══ Material for this task ══
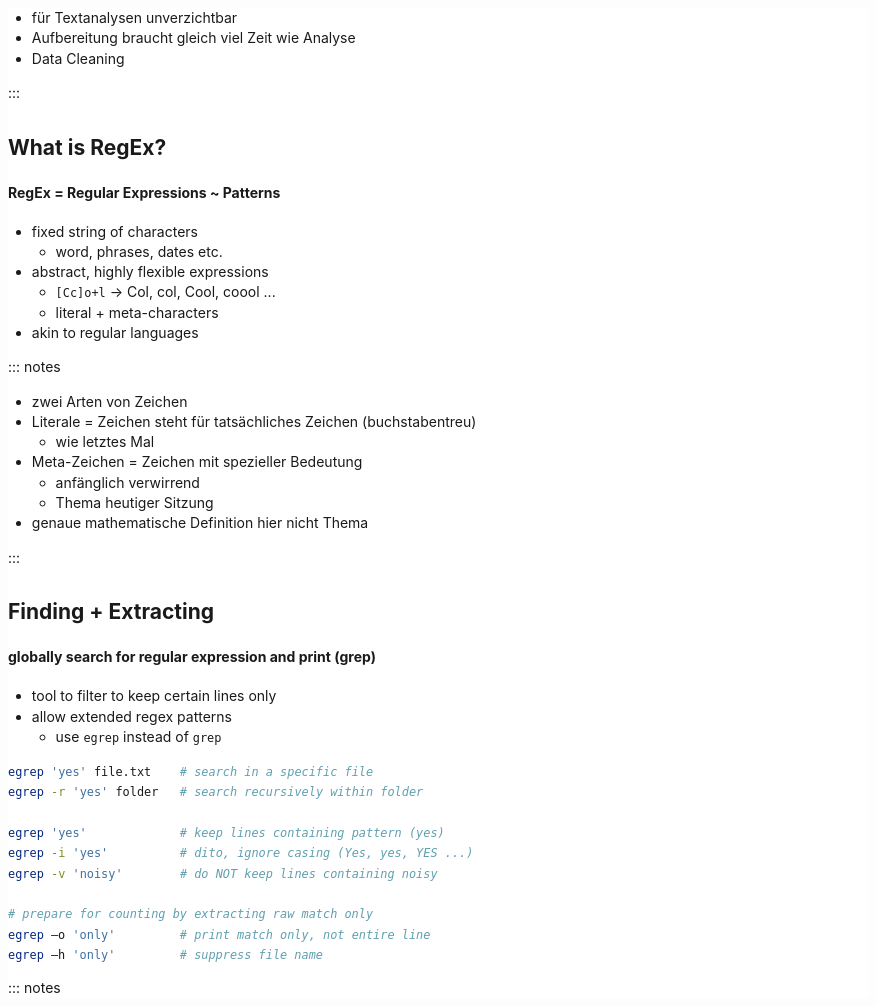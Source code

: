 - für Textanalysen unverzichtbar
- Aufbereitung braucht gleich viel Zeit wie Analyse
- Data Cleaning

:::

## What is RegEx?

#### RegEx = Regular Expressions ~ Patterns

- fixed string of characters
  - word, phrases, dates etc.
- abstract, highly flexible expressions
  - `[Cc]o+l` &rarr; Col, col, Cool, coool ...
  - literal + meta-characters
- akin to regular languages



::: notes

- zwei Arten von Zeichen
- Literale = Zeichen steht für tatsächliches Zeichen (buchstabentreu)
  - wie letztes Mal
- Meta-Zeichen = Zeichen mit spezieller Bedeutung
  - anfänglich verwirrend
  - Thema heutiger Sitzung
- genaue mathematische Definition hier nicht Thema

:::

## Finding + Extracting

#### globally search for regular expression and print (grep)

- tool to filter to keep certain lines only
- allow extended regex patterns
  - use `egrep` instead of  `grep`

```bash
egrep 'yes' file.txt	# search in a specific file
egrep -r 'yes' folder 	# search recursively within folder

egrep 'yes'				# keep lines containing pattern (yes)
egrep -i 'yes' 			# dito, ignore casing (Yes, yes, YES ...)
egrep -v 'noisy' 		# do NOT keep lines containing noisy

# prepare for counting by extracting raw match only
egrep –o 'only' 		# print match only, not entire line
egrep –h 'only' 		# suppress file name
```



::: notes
═══
══ Material for this task ══
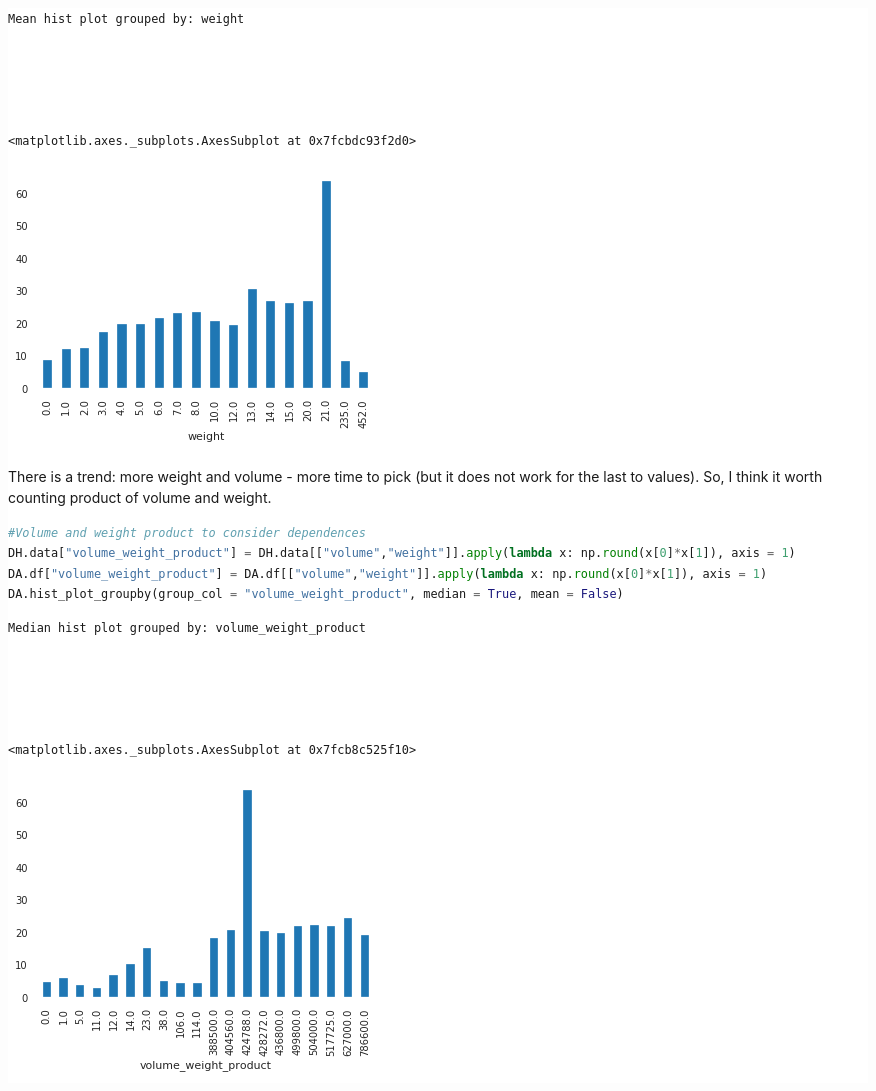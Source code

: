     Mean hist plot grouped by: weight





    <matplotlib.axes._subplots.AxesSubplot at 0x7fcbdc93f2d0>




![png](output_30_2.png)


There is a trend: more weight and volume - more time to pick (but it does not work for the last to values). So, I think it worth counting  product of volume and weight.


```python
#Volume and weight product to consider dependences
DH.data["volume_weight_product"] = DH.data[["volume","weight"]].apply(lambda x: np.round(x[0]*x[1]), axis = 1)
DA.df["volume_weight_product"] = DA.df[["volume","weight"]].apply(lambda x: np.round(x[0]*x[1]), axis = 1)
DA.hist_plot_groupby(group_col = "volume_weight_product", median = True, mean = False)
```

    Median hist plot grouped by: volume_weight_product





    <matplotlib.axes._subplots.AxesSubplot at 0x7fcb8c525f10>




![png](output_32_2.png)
═══
What to do: The word to look for is "lines"; copy out every line of the entries that holds it.

Your response:
- tool to filter to keep certain lines only
egrep 'yes'				# keep lines containing pattern (yes)
egrep -v 'noisy' 		# do NOT keep lines containing noisy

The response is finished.